Gemini

Google Gemini is a family of multimodal AI models developed by Google DeepMind. Gemini models support text generation, vision, structured outputs, embeddings, and tool use, offering powerful capabilities for building AI-powered applications.

The sgcWebSockets library provides a Delphi component TsgcHTTP_API_Gemini to interact with the Gemini API.

Gemini API

The Gemini API provides access to Google Gemini models for building AI-powered applications. The API supports content generation, vision (image understanding), structured JSON outputs, streaming, token counting, embeddings, tool use (function calling), and model listing.

Features

Messages
- Gemini Messages Examples

Vision
- Gemini Vision Examples

Models
- Gemini Models Examples

Structured Outputs
- Gemini Structured Outputs Examples

Token Counting
- Gemini Token Counting Examples

Embeddings
- Gemini Embeddings Examples

Tool Use
- Gemini Tool Use Examples

Configuration

The Gemini API uses API keys for authentication. Visit your API Keys page in Google AI Studio to retrieve the API key you'll use in your requests.

Remember that your API key is a secret! Do not share it with others or expose it in any client-side code.

This API Key must be configured in the GeminiOptions.ApiKey property of the component.


Gemini := TsgcHTTP_API_Gemini.Create(nil);
Gemini.GeminiOptions.ApiKey := 'YOUR_API_KEY';

Messages

Send content to a Gemini model and receive generated responses. The model generates the next message based on the provided input.

_CreateContent: Creates content with the specified model and user prompt.
- Model: The model to use (e.g. gemini-2.0-flash).
- Message: The user message content.
- MaxOutputTokens: Maximum number of tokens to generate.
_CreateContentWithSystem: Creates content with a system instruction.
- Model: The model to use.
- System: System instruction that sets the behavior of the model.
- Message: The user message content.
- MaxOutputTokens: Maximum number of tokens to generate.
_CreateContentStream: Creates content with streaming (SSE) enabled. Events are delivered through the OnHTTPAPISSE event handler.

Vision

Gemini models can understand images passed as base64-encoded content along with text prompts.

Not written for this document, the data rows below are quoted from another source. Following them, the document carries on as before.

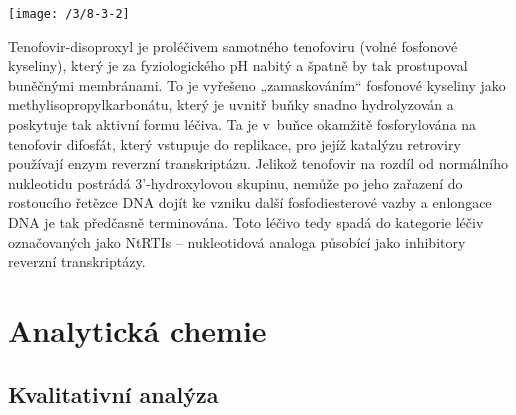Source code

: \documentclass{book}
\begin{document}
\begin{center}
\texttt{[image: /3/8-3-2]}
\end{center}

Tenofovir-disoproxyl je proléčivem samotného tenofoviru (volné
fosfonové kyseliny), který je za fyziologického pH nabitý a špatně
by tak prostupoval buněčnými membránami. To je vyřešeno „zamaskováním“
fosfonové kyseliny jako methyl\-isopropyl\-karbonátu, který je uvnitř
buňky snadno hydrolyzován a poskytuje tak aktivní formu léčiva. Ta
je v~buňce okamžitě fosforylována na tenofovir difosfát, který vstupuje
do replikace, pro jejíž katalýzu retroviry používají enzym reverzní
transkriptázu. Jelikož tenofovir na rozdíl od normálního nukleotidu
postrádá 3'-hydroxylovou skupinu, nemůže po jeho zařazení do rostoucího
řetězce DNA dojít ke vzniku další fosfodiesterové vazby a enlongace
DNA je tak předčasně terminována. Toto léčivo tedy spadá do kategorie
léčiv označovaných jako NtRTIs -- nukleotidová analoga působící
jako inhibitory reverzní transkriptázy.

\chapter{Analytická chemie}

\section{Kvalitativní analýza}
\end{document}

_CreateVisionContent: Sends an image with a text prompt.
- Model: The model to use.
- Prompt: The text prompt to accompany the image.
- Base64: The base64-encoded image data.
- MediaType: The MIME type (image/jpeg, image/png, image/gif, image/webp).
- MaxOutputTokens: Maximum number of tokens to generate.

Structured Outputs

Generate structured JSON output from a Gemini model by providing a JSON schema that defines the expected response format.

_CreateContentJSON: Creates content with structured JSON output.
- Model: The model to use.
- Message: The user message content.
- Schema: A JSON schema defining the expected output structure.
- MaxOutputTokens: Maximum number of tokens to generate.

Models

List and retrieve details about available Gemini models.

_GetModels: Lists all available models.
_GetModel: Gets details for a specific model.
- ModelId: The identifier of the model to retrieve.

Token Counting

Count the number of tokens in a message before sending it to a model.

_CountTokens: Counts tokens for a message.
- Model: The model to use for tokenization.
- Message: The text content to count tokens for.

Embeddings

Generate vector embeddings for text content using Gemini models.

_EmbedContent: Generates embeddings for text.
- Model: The model to use for embedding generation.
- Text: The text content to generate embeddings for.